International Group Exhibition

…could you lend me some money for registration… I can’t get a visa… no, I can’t, I work all day… I don’t have time… no, I don’t have health insurance… yes, I’ll write the article this afternoon after work… no, once again I don’t have time this weekend… I didn’t get the job, because I didn’t manage to arrange a permanent address… no, I can only do it on the black… yes, he does pay me something… no, they didn’t give us anything to sign, nor any days off… yes, they took the one that didn’t have a degree…for me, the only real free time is when I don’t do what I am supposed to.

Humour Works is an international curatorial and artistic project which elucidates the positive and negative consequences of precarious – uncertain, difficult, toilsome - working conditions, in particular in the context of the old »Eastern« – or to put it differently: »the new« Europe. The year-long project is comprised of four research and performative stations that follow one after another. After stops at Bratislava and Sarajevo, the project is presented in Ljubljana, prior to heading for its journey’s end in Berlin. The artistic programme is specifically formed within local contexts, and aimed in particular at reflection and reciprocal perception.

In lieu of a long editorial – and to save your time – we shall just provide this note: Help yourself to a free copy of the Humour Works Reader at the opening. With the assistance of intellectuals as well as artists – such as Betty Blue, Sibylle Hamann, Maša Hilčišin, Urška Jurman, Monika Kleck, Gorazd Kovačič, kpD, Katarina Pejović & Boris Bakal, Efthimia Panagiotidis, Katja Praznik, Kazimir Malevič, Nebojša Mikerević, Joanne Richardson, Borut Savski, Lana Zdravković and Amra Zulfikarpašić – who lead a precarious existence, this publication maintains that in addition to being an economic category, work has also become a political and cultural one. As to who works – and as what, where and how - not only affects communication and self-understanding, but also the identity politics of nations and Europe as a whole.

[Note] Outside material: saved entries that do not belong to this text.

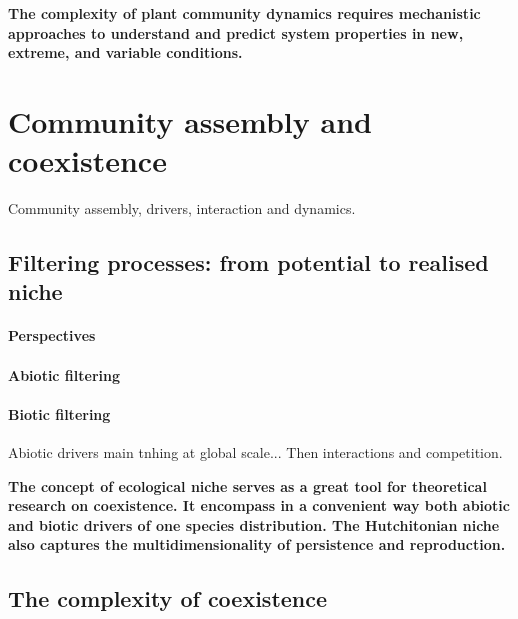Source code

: \textbf{The complexity of plant community dynamics requires mechanistic approaches to understand and predict system properties in new, extreme, and variable conditions. }

\section{Community assembly and coexistence}

Community assembly, drivers, interaction and dynamics.


\subsection{Filtering processes: from potential to realised niche}

\paragraph{Perspectives}

\paragraph{Abiotic filtering}

\paragraph{Biotic filtering}

Abiotic drivers main tnhing at global scale... Then interactions and competition.

\textbf{The concept of ecological niche serves as a great tool for theoretical research on coexistence. It encompass in a convenient way both abiotic and biotic drivers of one species distribution. The Hutchitonian niche also captures the multidimensionality of persistence and reproduction.}


\subsection{The complexity of coexistence}

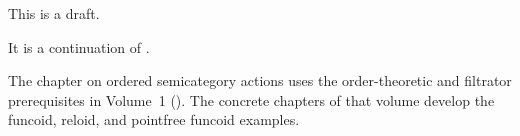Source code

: \documentclass[english,reqno,12pt]{amsbook}
\begin{document}

\maketitle

\tableofcontents{}

This is a draft.

It is a continuation of \cite{volume-1}.

The chapter on ordered semicategory actions uses the
order-theoretic and filtrator prerequisites in Volume~1
(\cite{volume-1}). The concrete chapters of that volume develop
the funcoid, reloid, and pointfree funcoid examples.






\end{document}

Humour Works is developed by City of Women (Ljubljana), in collaboration with Space Gallery (Bratislava), Cure Foundation (Sarajevo) and the Kanak Attak initiative (Berlin).

Humour Works exhibition

The series of photographs by Melanie Bonajo entitled Are All Cliches True? is a record of unexpected stage situations, blurring the border between the real and the dreamlike. With the help of the established genres of portrait and fashion photography, the artist plays with the fact that the material can never be fully subordinated. Given the cases of addiction to a variety of apparently subordinate objects (or tools), the appearance is merely superficial, whereas in truth we are actually enslaved by such things and in effect we are the ones who are actually being subordinated. Take the example of contemporary consumer behaviour, and a situation in which a person has the feeling that they are the subject making a choice; this is yet another aberration. Namely, the very option of choice is the one which forces us into a

purchase in the first place. By bringing personal pain and collective burden to the fore, Melanie Bonajo reveals the contradictions of contemporary life.

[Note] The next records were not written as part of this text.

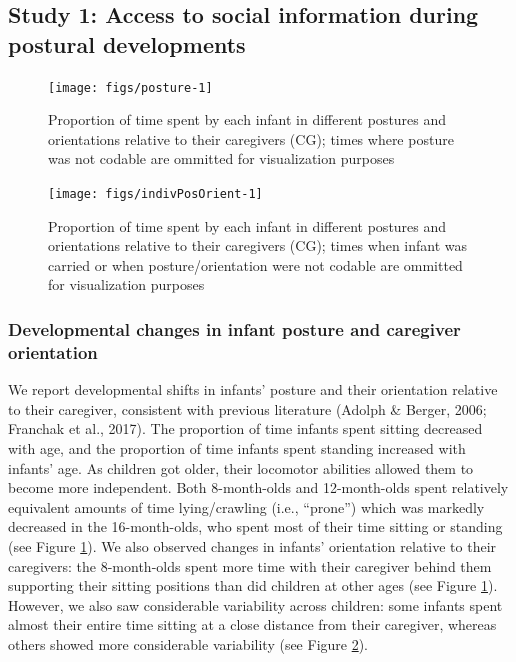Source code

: \documentclass[english,man]{apa6}
\begin{document}
\subsection{Study 1: Access to social information during postural
developments}\label{study-1-access-to-social-information-during-postural-developments}

\begin{figure}[H]
\texttt{[image: figs/posture-1]} \caption{Proportion of time spent by each infant in different postures and orientations relative to their caregivers (CG); times where posture was not codable are ommitted for visualization purposes}\label{fig:posture}
\end{figure}

\begin{figure}[H]
\texttt{[image: figs/indivPosOrient-1]} \caption{Proportion of time spent by each infant in different postures and orientations relative to their caregivers (CG); times when infant was carried or when posture/orientation were not codable are ommitted for visualization purposes}\label{fig:indivPosOrient}
\end{figure}

\subsubsection{Developmental changes in infant posture and caregiver
orientation}\label{developmental-changes-in-infant-posture-and-caregiver-orientation}

We report developmental shifts in infants' posture and their orientation
relative to their caregiver, consistent with previous literature (Adolph
\& Berger, 2006; Franchak et al., 2017). The proportion of time infants
spent sitting decreased with age, and the proportion of time infants
spent standing increased with infants' age. As children got older, their
locomotor abilities allowed them to become more independent. Both
8-month-olds and 12-month-olds spent relatively equivalent amounts of
time lying/crawling (i.e., \enquote{prone}) which was markedly decreased
in the 16-month-olds, who spent most of their time sitting or standing
(see Figure \ref{fig:posture}). We also observed changes in infants'
orientation relative to their caregivers: the 8-month-olds spent more
time with their caregiver behind them supporting their sitting positions
than did children at other ages (see Figure \ref{fig:posture}). However,
we also saw considerable variability across children: some infants spent
almost their entire time sitting at a close distance from their
caregiver, whereas others showed more considerable variability (see
Figure \ref{fig:indivPosOrient}).
\end{document}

Through the Private Collection II space installation, Anetta Mona Chisa and Lucia Tkacova respond to the commodification of art in an attempt to derail the monopoly of galleries that put a price on art, dictate market values and set themselves up as the arbiters of quality. Hailing from Eastern Europe, a region with post-transition economies marked by the western values of hegemony and globalization, Chisa and Tkacova decided to disrupt the capitalistic art machine by stealing piecemeal from famous private galleries in Paris, Berlin, London, Vienna and New York. Conceived as a piratical gesture (a volatile and intentional disruption of the existing artist-curator-collector chain), the work undermines capitalist market orthodoxy and engenders an autonomous value zone.

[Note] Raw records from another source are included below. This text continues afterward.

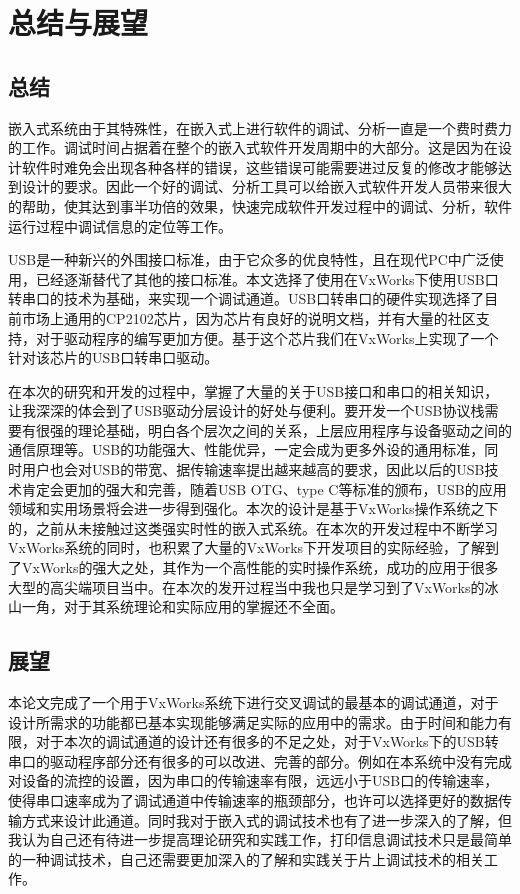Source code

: \chapter{总结与展望}

\section{总结}
	
	嵌入式系统由于其特殊性，在嵌入式上进行软件的调试、分析一直是一个费时费力的工作。调试时间占据着在整个的嵌入式软件开发周期中的大部分。这是因为在设计软件时难免会出现各种各样的错误，这些错误可能需要进过反复的修改才能够达到设计的要求。因此一个好的调试、分析工具可以给嵌入式软件开发人员带来很大的帮助，使其达到事半功倍的效果，快速完成软件开发过程中的调试、分析，软件运行过程中调试信息的定位等工作。
	
	USB是一种新兴的外围接口标准，由于它众多的优良特性，且在现代PC中广泛使用，已经逐渐替代了其他的接口标准。本文选择了使用在VxWorks下使用USB口转串口的技术为基础，来实现一个调试通道。USB口转串口的硬件实现选择了目前市场上通用的CP2102芯片，因为芯片有良好的说明文档，并有大量的社区支持，对于驱动程序的编写更加方便。基于这个芯片我们在VxWorks上实现了一个针对该芯片的USB口转串口驱动。
	
	在本次的研究和开发的过程中，掌握了大量的关于USB接口和串口的相关知识，让我深深的体会到了USB驱动分层设计的好处与便利。要开发一个USB协议栈需要有很强的理论基础，明白各个层次之间的关系，上层应用程序与设备驱动之间的通信原理等。USB的功能强大、性能优异，一定会成为更多外设的通用标准，同时用户也会对USB的带宽、据传输速率提出越来越高的要求，因此以后的USB技术肯定会更加的强大和完善，随着USB OTG、type C等标准的颁布，USB的应用领域和实用场景将会进一步得到强化。本次的设计是基于VxWorks操作系统之下的，之前从未接触过这类强实时性的嵌入式系统。在本次的开发过程中不断学习VxWorks系统的同时，也积累了大量的VxWorks下开发项目的实际经验，了解到了VxWorks的强大之处，其作为一个高性能的实时操作系统，成功的应用于很多大型的高尖端项目当中。在本次的发开过程当中我也只是学习到了VxWorks的冰山一角，对于其系统理论和实际应用的掌握还不全面。	
	
	\section{展望}
	
	本论文完成了一个用于VxWorks系统下进行交叉调试的最基本的调试通道，对于设计所需求的功能都已基本实现能够满足实际的应用中的需求。由于时间和能力有限，对于本次的调试通道的设计还有很多的不足之处，对于VxWorks下的USB转串口的驱动程序部分还有很多的可以改进、完善的部分。例如在本系统中没有完成对设备的流控的设置，因为串口的传输速率有限，远远小于USB口的传输速率，使得串口速率成为了调试通道中传输速率的瓶颈部分，也许可以选择更好的数据传输方式来设计此通道。同时我对于嵌入式的调试技术也有了进一步深入的了解，但我认为自己还有待进一步提高理论研究和实践工作，打印信息调试技术只是最简单的一种调试技术，自己还需要更加深入的了解和实践关于片上调试技术的相关工作。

Valie Export’s 1976 series of photographs entitled Homometer II was a response to the issue of why work can’t provide a living. A long time ago the artist discovered that depictions, images and pictures are not created in order to express an imaginary unity, but to portray - in particular - difference, variety and contradiction. It is the ontological difference between the image, object and subject that actually represents the junction or the starting-point. In documenting a street action, the artist walks around town with a loaf of bread hanging in front of her belly in order that passers-by can cut off slices. Export’s artwork or action is a continuation of her 1971 investigation entitled On the Mythology of Civilizing Process, in which she focused on the interpretation of symbols; her work thus also speaks of a psychological experiment with symbols and behaviour.

In its mixed media installation entitled HOW TO GETto Europe, the Kanak Attak anti-racist network addresses trickery, manhandling and manipulation at border crossings. With a couple of large posters, photo stories, and a questionnaire, Kanak Attak’s main topic of »How to« continues with provocativequestions such as: What is a critical art practice today? How can activism be effectively established?
What are the advantages and drawbacks of group dynamics? And the first answer to all of these is definitely No integración or autonomy of migration!

Through re-enactment in a video film, kpD (kleines postfordistisches Drama) addresses the burnout syndrome as a result of »forced« labour on several projects simultaneously, no genuine real free time and irregular payment, etc. The Kamera Läuft! (Rolling!) video project was based on interviews with various cultural workers and addressed the desires and perspectives of overworked and »jammed« individuals, as well as their working day which becomes ever more flexible and largely autonomous. By way of various individual stories and social perspectives, the video reveals where and how the workers are troubled the most.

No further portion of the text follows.